Sunday, May 2, 2010

All Creatures Great and Small

.
Two Brown Pelicans (the Louisiana state bird, recently removed
from the endangered species list) stand on
the beach beyond
one of the protective booms laid just off
the Gulf Coast shore this
week.
Photo by William Colgin of the Sun Herald,
via A.P. and National Geographic.

The booms are part of an attempt to prevent the massive oil slick in the Gulf Coast from reaching the salt marshes at the mouth of the Mississippi River, as well as the rest of the Gulf Coast's fragile ecosystem (not to mention its tourism and fishing industries). The leaking sea floor oil well that is the source of the growing slick is currently spewing an estimated 5,000 barrels of crude oil per day (that's about 210,000 gallons) into Gulf Coast waters. As reported yesterday morning by the New York Times, some NOAA officials now fear that this amount may soon grow to "an order of magnitude higher than than that." The solution currently on the table to shut off the well will take an estimated "months."

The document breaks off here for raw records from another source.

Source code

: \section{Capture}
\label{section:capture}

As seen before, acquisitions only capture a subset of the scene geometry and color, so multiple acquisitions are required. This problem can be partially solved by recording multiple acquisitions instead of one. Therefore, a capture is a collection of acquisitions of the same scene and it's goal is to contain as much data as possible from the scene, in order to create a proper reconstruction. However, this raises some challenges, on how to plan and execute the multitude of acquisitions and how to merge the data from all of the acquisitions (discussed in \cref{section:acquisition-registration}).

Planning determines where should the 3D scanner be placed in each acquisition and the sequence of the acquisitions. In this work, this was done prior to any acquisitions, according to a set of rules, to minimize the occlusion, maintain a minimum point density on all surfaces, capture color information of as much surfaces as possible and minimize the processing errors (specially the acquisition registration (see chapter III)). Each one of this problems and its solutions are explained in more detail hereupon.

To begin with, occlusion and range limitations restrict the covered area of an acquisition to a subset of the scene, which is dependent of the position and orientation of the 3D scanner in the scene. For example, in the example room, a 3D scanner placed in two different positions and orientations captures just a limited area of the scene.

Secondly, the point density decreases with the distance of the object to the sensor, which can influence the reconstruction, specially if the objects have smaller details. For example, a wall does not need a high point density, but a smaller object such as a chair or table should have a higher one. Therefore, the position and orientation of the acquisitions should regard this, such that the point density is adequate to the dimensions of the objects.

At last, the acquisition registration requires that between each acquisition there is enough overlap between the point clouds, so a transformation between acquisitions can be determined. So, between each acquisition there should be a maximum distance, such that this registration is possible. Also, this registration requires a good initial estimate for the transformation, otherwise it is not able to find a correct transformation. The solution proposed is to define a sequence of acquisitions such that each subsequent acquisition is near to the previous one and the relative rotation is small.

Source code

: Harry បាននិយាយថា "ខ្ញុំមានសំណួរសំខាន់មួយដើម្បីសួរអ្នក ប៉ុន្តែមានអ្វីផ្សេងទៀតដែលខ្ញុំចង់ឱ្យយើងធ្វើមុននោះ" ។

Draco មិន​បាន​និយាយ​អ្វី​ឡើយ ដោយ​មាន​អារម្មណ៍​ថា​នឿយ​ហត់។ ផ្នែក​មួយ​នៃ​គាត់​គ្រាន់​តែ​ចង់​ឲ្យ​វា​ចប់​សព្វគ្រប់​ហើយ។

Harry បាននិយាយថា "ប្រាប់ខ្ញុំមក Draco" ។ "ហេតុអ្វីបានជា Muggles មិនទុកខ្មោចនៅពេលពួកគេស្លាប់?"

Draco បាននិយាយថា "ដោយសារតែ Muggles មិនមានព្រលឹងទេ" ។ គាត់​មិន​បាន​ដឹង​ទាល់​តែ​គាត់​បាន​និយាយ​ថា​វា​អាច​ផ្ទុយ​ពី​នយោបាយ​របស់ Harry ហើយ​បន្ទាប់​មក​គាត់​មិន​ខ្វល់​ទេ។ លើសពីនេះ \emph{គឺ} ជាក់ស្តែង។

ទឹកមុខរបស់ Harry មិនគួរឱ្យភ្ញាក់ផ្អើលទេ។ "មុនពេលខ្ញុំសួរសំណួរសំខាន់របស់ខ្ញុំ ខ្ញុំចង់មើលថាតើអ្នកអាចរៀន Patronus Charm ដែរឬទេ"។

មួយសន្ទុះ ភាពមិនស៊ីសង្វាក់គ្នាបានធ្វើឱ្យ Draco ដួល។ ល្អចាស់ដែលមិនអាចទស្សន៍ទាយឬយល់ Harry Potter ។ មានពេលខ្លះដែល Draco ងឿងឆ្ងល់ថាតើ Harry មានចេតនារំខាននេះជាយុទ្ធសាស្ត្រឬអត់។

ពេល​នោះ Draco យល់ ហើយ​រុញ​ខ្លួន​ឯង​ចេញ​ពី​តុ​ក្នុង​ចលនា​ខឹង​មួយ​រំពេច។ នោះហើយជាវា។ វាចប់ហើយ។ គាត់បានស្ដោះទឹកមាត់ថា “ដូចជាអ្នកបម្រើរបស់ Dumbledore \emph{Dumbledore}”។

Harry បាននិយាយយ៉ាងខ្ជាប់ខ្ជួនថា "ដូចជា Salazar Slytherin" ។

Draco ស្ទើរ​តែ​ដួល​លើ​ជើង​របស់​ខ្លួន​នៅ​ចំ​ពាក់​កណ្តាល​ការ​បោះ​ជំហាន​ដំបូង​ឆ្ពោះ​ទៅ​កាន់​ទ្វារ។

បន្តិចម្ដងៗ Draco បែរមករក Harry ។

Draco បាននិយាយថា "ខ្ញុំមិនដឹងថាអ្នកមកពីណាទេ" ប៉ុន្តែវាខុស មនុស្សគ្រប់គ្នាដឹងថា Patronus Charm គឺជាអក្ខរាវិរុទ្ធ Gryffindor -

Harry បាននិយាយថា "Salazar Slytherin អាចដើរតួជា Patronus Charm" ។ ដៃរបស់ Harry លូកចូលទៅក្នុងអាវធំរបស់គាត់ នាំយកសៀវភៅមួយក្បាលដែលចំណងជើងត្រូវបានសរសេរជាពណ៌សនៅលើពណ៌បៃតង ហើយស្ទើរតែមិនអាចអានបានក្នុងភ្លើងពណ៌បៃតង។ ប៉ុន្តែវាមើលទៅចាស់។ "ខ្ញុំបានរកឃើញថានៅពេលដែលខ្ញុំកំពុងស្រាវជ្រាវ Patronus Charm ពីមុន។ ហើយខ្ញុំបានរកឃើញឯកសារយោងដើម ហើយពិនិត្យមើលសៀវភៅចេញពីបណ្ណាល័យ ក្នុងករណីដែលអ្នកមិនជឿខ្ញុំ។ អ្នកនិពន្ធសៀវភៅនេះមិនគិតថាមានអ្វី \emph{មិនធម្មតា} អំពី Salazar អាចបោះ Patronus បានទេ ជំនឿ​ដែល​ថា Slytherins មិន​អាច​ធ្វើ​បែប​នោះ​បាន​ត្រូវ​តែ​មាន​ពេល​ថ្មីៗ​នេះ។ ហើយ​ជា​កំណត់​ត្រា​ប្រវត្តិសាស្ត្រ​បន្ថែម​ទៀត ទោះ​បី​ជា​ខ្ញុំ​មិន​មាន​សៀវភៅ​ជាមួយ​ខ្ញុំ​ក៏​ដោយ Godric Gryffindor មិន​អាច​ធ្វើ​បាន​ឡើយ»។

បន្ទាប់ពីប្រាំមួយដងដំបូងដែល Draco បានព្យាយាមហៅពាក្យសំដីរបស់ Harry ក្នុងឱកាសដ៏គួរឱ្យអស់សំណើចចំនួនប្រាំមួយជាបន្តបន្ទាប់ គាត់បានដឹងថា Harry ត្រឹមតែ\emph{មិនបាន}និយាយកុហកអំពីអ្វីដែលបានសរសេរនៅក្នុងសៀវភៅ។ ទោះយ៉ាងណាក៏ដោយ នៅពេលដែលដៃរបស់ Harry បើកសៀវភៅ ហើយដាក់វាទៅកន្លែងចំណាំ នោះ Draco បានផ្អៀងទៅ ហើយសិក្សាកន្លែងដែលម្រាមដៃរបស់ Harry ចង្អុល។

Bird covered in oil from a 2006 Black Sea spill.
Via Marinephotobank on flickr.


I was going to rant further but I'm sure you know all about it by now so I'll spare everyone. While we're at it: on Tuesday British Petroleum reported that its profit more than doubled in the first quarter of 2010 thanks to rising oil prices. Congratulations. I guess that means you can afford to pay for the "clean up."